I would like the lines below, from the one with "We thank Dr." through the one with "- **Reviewed Tracking**: Mark", copied exactly and without any pictures.

Records from a data source
****************

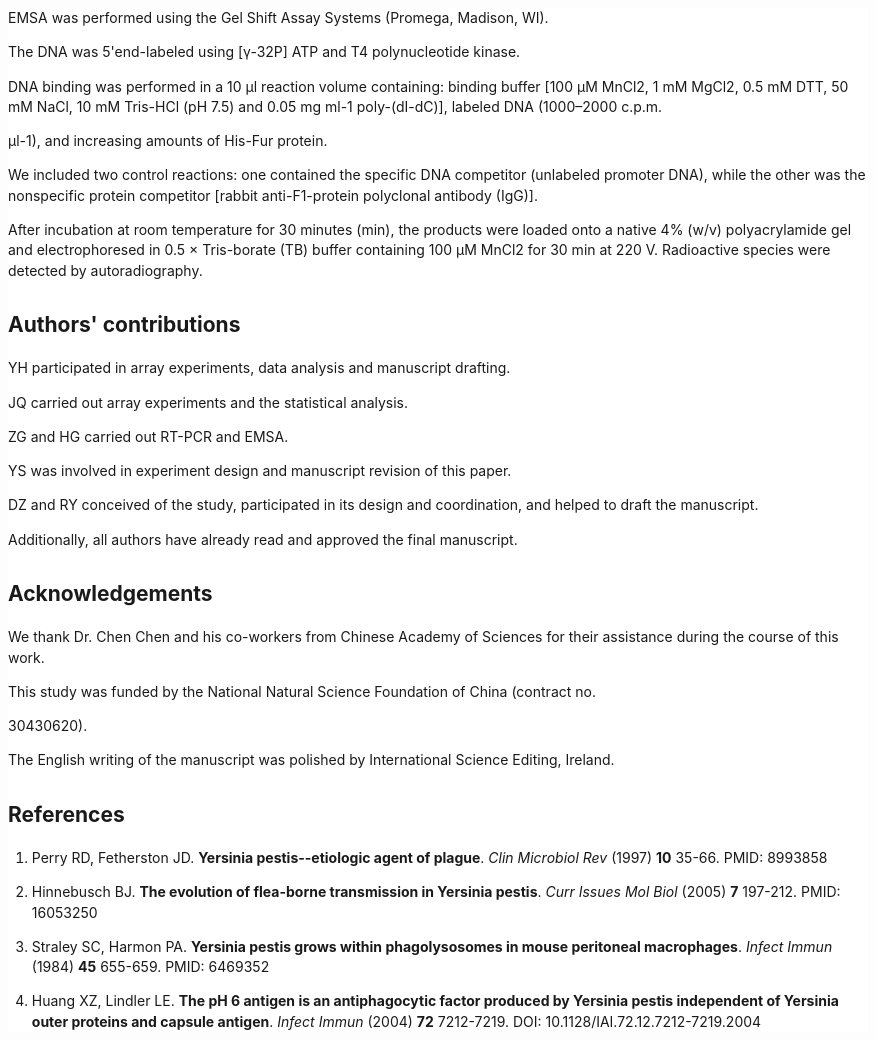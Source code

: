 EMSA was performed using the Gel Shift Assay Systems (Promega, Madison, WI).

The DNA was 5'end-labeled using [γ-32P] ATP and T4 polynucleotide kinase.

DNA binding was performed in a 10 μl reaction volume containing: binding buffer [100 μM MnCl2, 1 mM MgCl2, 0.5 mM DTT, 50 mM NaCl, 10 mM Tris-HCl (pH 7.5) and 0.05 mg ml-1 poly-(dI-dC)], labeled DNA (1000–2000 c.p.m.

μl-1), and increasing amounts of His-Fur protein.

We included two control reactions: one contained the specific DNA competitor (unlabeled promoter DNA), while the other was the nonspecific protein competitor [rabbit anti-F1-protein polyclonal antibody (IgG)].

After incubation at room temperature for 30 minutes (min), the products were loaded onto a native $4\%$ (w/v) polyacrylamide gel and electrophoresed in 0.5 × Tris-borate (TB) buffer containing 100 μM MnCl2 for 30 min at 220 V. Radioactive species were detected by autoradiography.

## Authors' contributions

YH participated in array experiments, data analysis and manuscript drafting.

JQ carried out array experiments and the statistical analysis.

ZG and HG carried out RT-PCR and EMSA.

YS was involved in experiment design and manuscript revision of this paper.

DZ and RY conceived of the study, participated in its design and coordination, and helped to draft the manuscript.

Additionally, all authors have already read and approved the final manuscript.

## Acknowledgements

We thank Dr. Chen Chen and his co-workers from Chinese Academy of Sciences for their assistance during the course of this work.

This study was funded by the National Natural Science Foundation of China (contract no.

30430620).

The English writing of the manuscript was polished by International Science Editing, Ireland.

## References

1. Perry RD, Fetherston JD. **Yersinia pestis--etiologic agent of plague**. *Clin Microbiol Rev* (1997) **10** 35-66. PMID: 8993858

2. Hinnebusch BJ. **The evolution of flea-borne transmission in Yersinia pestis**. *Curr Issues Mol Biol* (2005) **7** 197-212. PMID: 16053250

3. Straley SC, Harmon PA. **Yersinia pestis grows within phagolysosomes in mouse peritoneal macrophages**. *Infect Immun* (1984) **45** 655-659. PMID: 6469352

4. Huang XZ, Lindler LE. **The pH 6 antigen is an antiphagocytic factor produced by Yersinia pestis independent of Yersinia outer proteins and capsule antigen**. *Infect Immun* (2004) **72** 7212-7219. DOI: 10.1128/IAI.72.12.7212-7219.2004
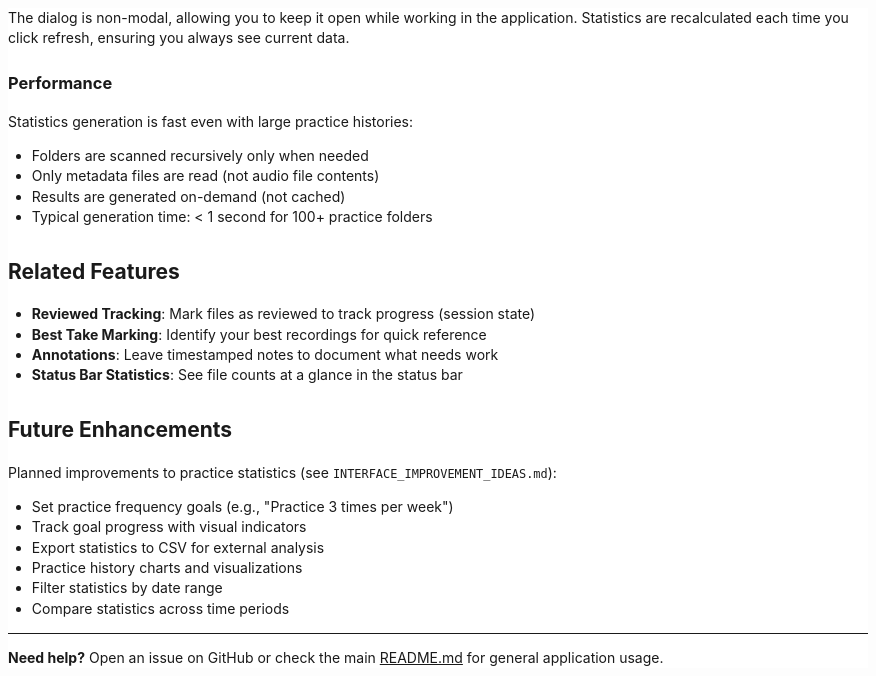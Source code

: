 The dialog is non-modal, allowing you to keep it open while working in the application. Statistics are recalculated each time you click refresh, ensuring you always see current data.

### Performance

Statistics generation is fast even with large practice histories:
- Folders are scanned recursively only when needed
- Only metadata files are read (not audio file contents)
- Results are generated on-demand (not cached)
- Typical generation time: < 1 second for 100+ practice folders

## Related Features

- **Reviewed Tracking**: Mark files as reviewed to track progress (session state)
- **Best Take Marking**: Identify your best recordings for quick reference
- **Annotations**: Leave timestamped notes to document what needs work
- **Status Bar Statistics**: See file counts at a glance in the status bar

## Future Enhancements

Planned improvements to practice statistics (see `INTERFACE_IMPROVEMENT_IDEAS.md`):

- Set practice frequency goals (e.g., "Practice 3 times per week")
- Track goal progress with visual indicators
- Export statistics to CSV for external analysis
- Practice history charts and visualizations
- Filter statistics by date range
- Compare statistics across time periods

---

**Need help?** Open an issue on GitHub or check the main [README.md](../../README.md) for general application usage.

****************

Solution for this problem:
We thank Dr. Chen Chen and his co-workers from Chinese Academy of Sciences for their assistance during the course of this work.

This study was funded by the National Natural Science Foundation of China (contract no.

30430620).

The English writing of the manuscript was polished by International Science Editing, Ireland.

## References

1. Perry RD, Fetherston JD. **Yersinia pestis--etiologic agent of plague**. *Clin Microbiol Rev* (1997) **10** 35-66. PMID: 8993858

2. Hinnebusch BJ. **The evolution of flea-borne transmission in Yersinia pestis**. *Curr Issues Mol Biol* (2005) **7** 197-212. PMID: 16053250

3. Straley SC, Harmon PA. **Yersinia pestis grows within phagolysosomes in mouse peritoneal macrophages**. *Infect Immun* (1984) **45** 655-659. PMID: 6469352

4. Huang XZ, Lindler LE. **The pH 6 antigen is an antiphagocytic factor produced by Yersinia pestis independent of Yersinia outer proteins and capsule antigen**. *Infect Immun* (2004) **72** 7212-7219. DOI: 10.1128/IAI.72.12.7212-7219.2004
Source code

: The dialog is non-modal, allowing you to keep it open while working in the application. Statistics are recalculated each time you click refresh, ensuring you always see current data.

### Performance

Statistics generation is fast even with large practice histories:
- Folders are scanned recursively only when needed
- Only metadata files are read (not audio file contents)
- Results are generated on-demand (not cached)
- Typical generation time: < 1 second for 100+ practice folders

## Related Features

- **Reviewed Tracking**: Mark files as reviewed to track progress (session state)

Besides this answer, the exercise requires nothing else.